Under the sleeve of my sweater, I stroked a finger over my tattoo. My reminder that I’d be okay eventually, no matter what went down in the next few minutes. But also my hope for our love and happily-ever-after.

Kai watched me, but couldn’t see the tattoo. After a long, massively awkward silence, he spoke. “On a scale of one to ten, one being, ‘of course I could never hurt you, my beloved’, and ten being my imminent phospherocious destruction, where, exactly, do I stand?”

“Thirty seven.”

He nodded. “That’s pretty good. I thought you’d be angrier at me.”

I waited for something more. This time, I wasn’t giving him an inch.

Kai braced his hands on his lap. “Watching you, engulfed in the flames like that? It wasn’t just your death I saw. It was the death of this twisted thing that I’d been holding on to for so long.”

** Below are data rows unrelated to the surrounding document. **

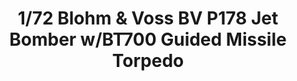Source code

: ---
layout: product
title: "1/72 Blohm & Voss BV P178 Jet Bomber w/BT700 Guided Missile Torpedo"
price: "TBA" 
desc: "Maketa"
img_path: "/assets/img/BRNC7007.webp"
brand: "Bronco"
available: false
special_offer: false
new: false
soon: false
cat: "010000"
subcat: "015800"
subsubcat: "0N/A"
sifra: "BRNC7007"
popular: false
spec: false
---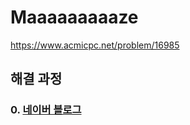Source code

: # Maaaaaaaaaze
https://www.acmicpc.net/problem/16985
## 해결 과정
### 0. [네이버 블로그](https://blog.naver.com/alsrua7222/222640647231)
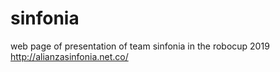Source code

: # sinfonia
web page of presentation of team sinfonia in the robocup 2019 
http://alianzasinfonia.net.co/
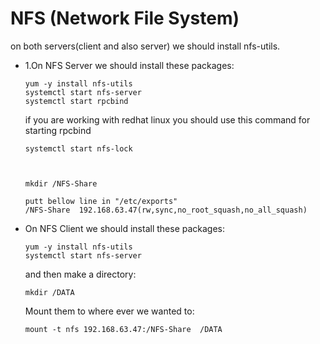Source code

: # NFS (Network File System)
on both servers(client and also server) we should install nfs-utils.


<ul>
<li>1.On NFS Server we should install these packages:

    yum -y install nfs-utils
    systemctl start nfs-server
    systemctl start rpcbind

<p>if you are working with redhat linux you should use this command for starting rpcbind</p>
 
    systemctl start nfs-lock



    mkdir /NFS-Share

<p></p>

    putt bellow line in "/etc/exports"
    /NFS-Share	192.168.63.47(rw,sync,no_root_squash,no_all_squash)

</li>

<li>On NFS Client we should install these packages:

    yum -y install nfs-utils
    systemctl start nfs-server

<p>and then make a directory:</p>

    mkdir /DATA
    
<p>Mount them to where ever we wanted to:</p>

    mount -t nfs 192.168.63.47:/NFS-Share  /DATA

</li>

</ul>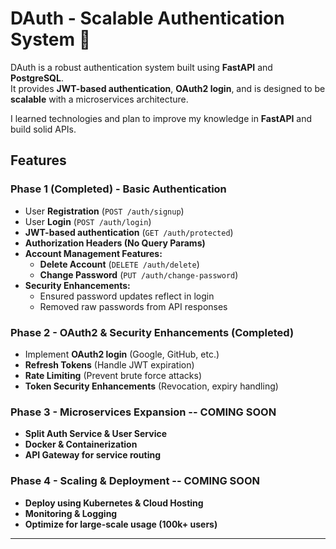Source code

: # DAuth - Scalable Authentication System 🚀

DAuth is a robust authentication system built using **FastAPI** and **PostgreSQL**.  
It provides **JWT-based authentication**, **OAuth2 login**, and is designed to be **scalable** with a microservices architecture.

I learned technologies and plan to improve my knowledge in **FastAPI** and build solid APIs. 

## Features

### Phase 1 (Completed) - Basic Authentication
- User **Registration** (`POST /auth/signup`)
- User **Login** (`POST /auth/login`)
- **JWT-based authentication** (`GET /auth/protected`)
- **Authorization Headers (No Query Params)**
- **Account Management Features:**
  - **Delete Account** (`DELETE /auth/delete`)
  - **Change Password** (`PUT /auth/change-password`)
- **Security Enhancements:**
  - Ensured password updates reflect in login
  - Removed raw passwords from API responses

### Phase 2 - OAuth2 & Security Enhancements (Completed)
- Implement **OAuth2 login** (Google, GitHub, etc.)
- **Refresh Tokens** (Handle JWT expiration)
- **Rate Limiting** (Prevent brute force attacks)
- **Token Security Enhancements** (Revocation, expiry handling)

### Phase 3 - Microservices Expansion -- COMING SOON
- **Split Auth Service & User Service**
- **Docker & Containerization**
- **API Gateway for service routing**

### Phase 4 - Scaling & Deployment -- COMING SOON
- **Deploy using Kubernetes & Cloud Hosting**
- **Monitoring & Logging**
- **Optimize for large-scale usage (100k+ users)**

---
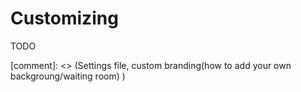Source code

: # Customizing

TODO

[comment]: <> (Settings file, custom branding(how to add your own backgroung/waiting room) )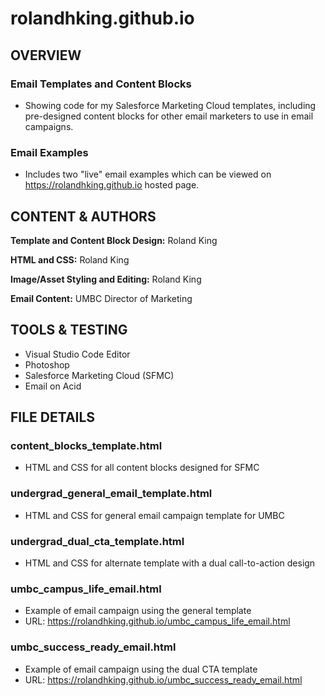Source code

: # rolandhking.github.io
## OVERVIEW
### Email Templates and Content Blocks
 * Showing code for my Salesforce Marketing Cloud templates, including pre-designed content blocks for other email marketers to use in email campaigns.
### Email Examples
 * Includes two "live" email examples which can be viewed on https://rolandhking.github.io hosted page.
## CONTENT & AUTHORS
**Template and Content Block Design:** Roland King

**HTML and CSS:** Roland King

**Image/Asset Styling and Editing:** Roland King

**Email Content:** UMBC Director of Marketing
## TOOLS & TESTING
* Visual Studio Code Editor
* Photoshop
* Salesforce Marketing Cloud (SFMC)
* Email on Acid
## FILE DETAILS
### content_blocks_template.html
* HTML and CSS for all content blocks designed for SFMC
### undergrad_general_email_template.html
* HTML and CSS for general email campaign template for UMBC
### undergrad_dual_cta_template.html
* HTML and CSS for alternate template with a dual call-to-action design
### umbc_campus_life_email.html
* Example of email campaign using the general template
* URL: https://rolandhking.github.io/umbc_campus_life_email.html
### umbc_success_ready_email.html
* Example of email campaign using the dual CTA template
* URL: https://rolandhking.github.io/umbc_success_ready_email.html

Whoa. I’d wanted genuine and this was as real as it had ever gotten with him. I kept still for fear of jolting him back into his usual mode of suck-ass communication and general disappearance.

He kept going. “I’ve spent so much of my life defining myself against my father that watching you, understanding what you were doing …” He looked directly into my eyes. “Yes, Sophie, I did understand the significance. I was furious. At you. I felt like you had wrested control away from me and were resolving the situation without any discussion about my place in it all.”